From all the gals on MartialTalk!!!

:ladysman:

(I had too much trouble trying to post a picture that I gave up and used these smilies instead...) 

broken link removed in favor of smilies


----------



## Rich Parsons (Feb 14, 2004)

Ceicei said:
			
		

> From all the gals on MartialTalk!!!



The Link is broke 

Just my luck :wah:

Thank You CeiCei It is the thought that counts.
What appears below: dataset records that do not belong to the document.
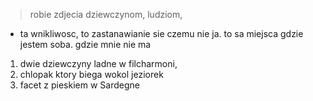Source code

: > robie zdjecia dziewczynom, ludziom, 
- ta wnikliwosc, to zastanawianie sie czemu nie ja. to sa miejsca gdzie jestem soba. gdzie mnie nie ma 

1. dwie dziewczyny ladne w filcharmoni, 
2. chlopak ktory biega wokol jeziorek
3. facet z pieskiem w Sardegne
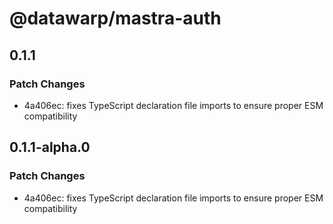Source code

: # @datawarp/mastra-auth

## 0.1.1

### Patch Changes

- 4a406ec: fixes TypeScript declaration file imports to ensure proper ESM compatibility

## 0.1.1-alpha.0

### Patch Changes

- 4a406ec: fixes TypeScript declaration file imports to ensure proper ESM compatibility
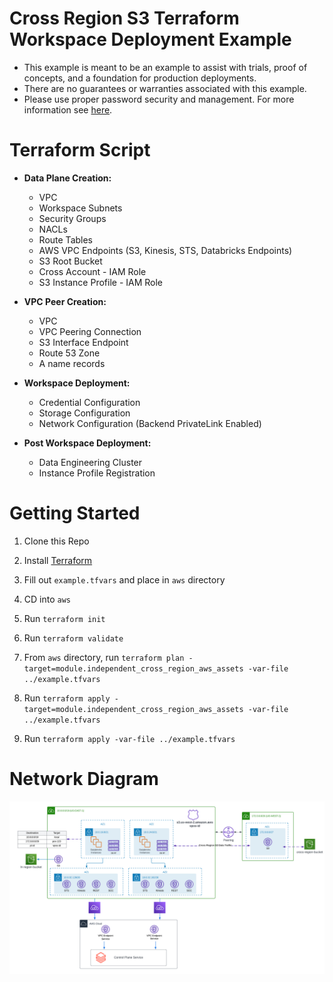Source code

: # Cross Region S3 Terraform Workspace Deployment Example


- This example is meant to be an example to assist with trials, proof of concepts, and a foundation for production deployments. 
- There are no guarantees or warranties associated with this example.
- Please use proper password security and management. For more information see [here](https://developer.hashicorp.com/terraform/cloud-docs/workspaces/variables/managing-variables).

# Terraform Script

- **Data Plane Creation:**
    - VPC
    - Workspace Subnets
    - Security Groups
    - NACLs
    - Route Tables
    - AWS VPC Endpoints (S3, Kinesis, STS, Databricks Endpoints)
    - S3 Root Bucket
    - Cross Account - IAM Role
    - S3 Instance Profile - IAM Role

 - **VPC Peer Creation:**   
    - VPC
    - VPC Peering Connection
    - S3 Interface Endpoint
    - Route 53 Zone
    - A name records

- **Workspace Deployment:**
    - Credential Configuration
    - Storage Configuration
    - Network Configuration (Backend PrivateLink Enabled)

- **Post Workspace Deployment:**
    - Data Engineering Cluster 
    - Instance Profile Registration

# Getting Started

1. Clone this Repo 

2. Install [Terraform](https://developer.hashicorp.com/terraform/downloads)

3. Fill out `example.tfvars` and place in `aws` directory

5. CD into `aws`

5. Run `terraform init`

6. Run `terraform validate`

7. From `aws` directory, run `terraform plan -target=module.independent_cross_region_aws_assets -var-file ../example.tfvars`

8. Run `terraform apply -target=module.independent_cross_region_aws_assets -var-file ../example.tfvars`

9. Run `terraform apply -var-file ../example.tfvars`


# Network Diagram

![Architecture Diagram](https://github.com/JDBraun/cross-region-s3-terraform-example/blob/master/img/Cross%20Region%20S3%20-%20Network%20Topology.png)
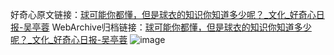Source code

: 好奇心原文链接：[球可能你都懂，但是球衣的知识你知道多少呢？_文化_好奇心日报-吴亭蓉](https://www.qdaily.com/articles/1093.html)
WebArchive归档链接：[球可能你都懂，但是球衣的知识你知道多少呢？_文化_好奇心日报-吴亭蓉](http://web.archive.org/web/20170704003042/http://www.qdaily.com/articles/1093.html)
![image](http://ww3.sinaimg.cn/large/007d5XDply1g3v49san8lj30u07mgu0x)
And I know that all the women here meant well.
 :asian:


----------



## Chronuss (Feb 14, 2004)

...see what happens...we get a broken link... :waah:


----------



## Rich Parsons (Feb 14, 2004)

Ceicei said:
			
		

> :ladysman:  :ladysman:
> 
> From all the gals on MartialTalk!!!
> 
> ...



 :boing2:  :boing2: 

Thank You CeiCei

 :boing2:  :boing2:


----------



## Chronuss (Feb 14, 2004)

yay.    :supcool:


----------



## Ceicei (Feb 14, 2004)

I know the other gals, for the most part, feel the same as I do about all of you!  We luv ya!

- Ceicei


----------



## Chronuss (Feb 14, 2004)

...methinks some of the other females love to hate us... :waah:


----------



## Goldendragon7 (Feb 14, 2004)

Chronuss said:
			
		

> ...methinks some of the other females love to hate us... :waah:



Hey.... speak for yourself!!!!!
 :jedi1:


----------



## Chronuss (Feb 14, 2004)

already know you love to hate me, Golden One... :waah:


----------



## RCastillo (Feb 14, 2004)

Chronuss said:
			
		

> already know you love to hate me, Golden One... :waah:




yeah, same here. :deadhorse


----------



## Rich Parsons (Feb 15, 2004)

> Hey Rich
> 
> The four sisters of Mulberry Lane are wishing you a Happy Valentine's
> Day!
> ...



I got this in my e-mail yesterday. 

Thanks Again Ceicei


----------



## edhead2000 (Feb 15, 2004)

Goldendragon7 said:
			
		

> Hey.... speak for yourself!!!!!
> :jedi1:


That's right!  I don't hate the Goldendragon!!


----------



## Chronuss (Feb 15, 2004)

Goldendragon7 said:
			
		

> Hey.... speak for yourself!!!!!



...you don't have to see'em on a daily basis.. :wink1:


----------



## edhead2000 (Feb 15, 2004)

Chronuss said:
			
		

> ...you don't have to see'em on a daily basis.. :wink1:


 
And neither do you........


----------



## Chronuss (Feb 15, 2004)

...might wanna rethink that... :uhyeah:


----------



## edhead2000 (Feb 15, 2004)

Chronuss said:
			
		

> ...might wanna rethink that... :uhyeah:


Mr. C!!! You're coming up here everyday and not coming to visit me!?!?! hmph!


----------



## Chronuss (Feb 15, 2004)

edhead2000 said:
			
		

> And neither do you........



how you figure.. :idunno: ...I see them five days a week...


----------



## edhead2000 (Feb 15, 2004)

Chronuss said:
			
		

> how you figure.. :idunno: ...I see them five days a week...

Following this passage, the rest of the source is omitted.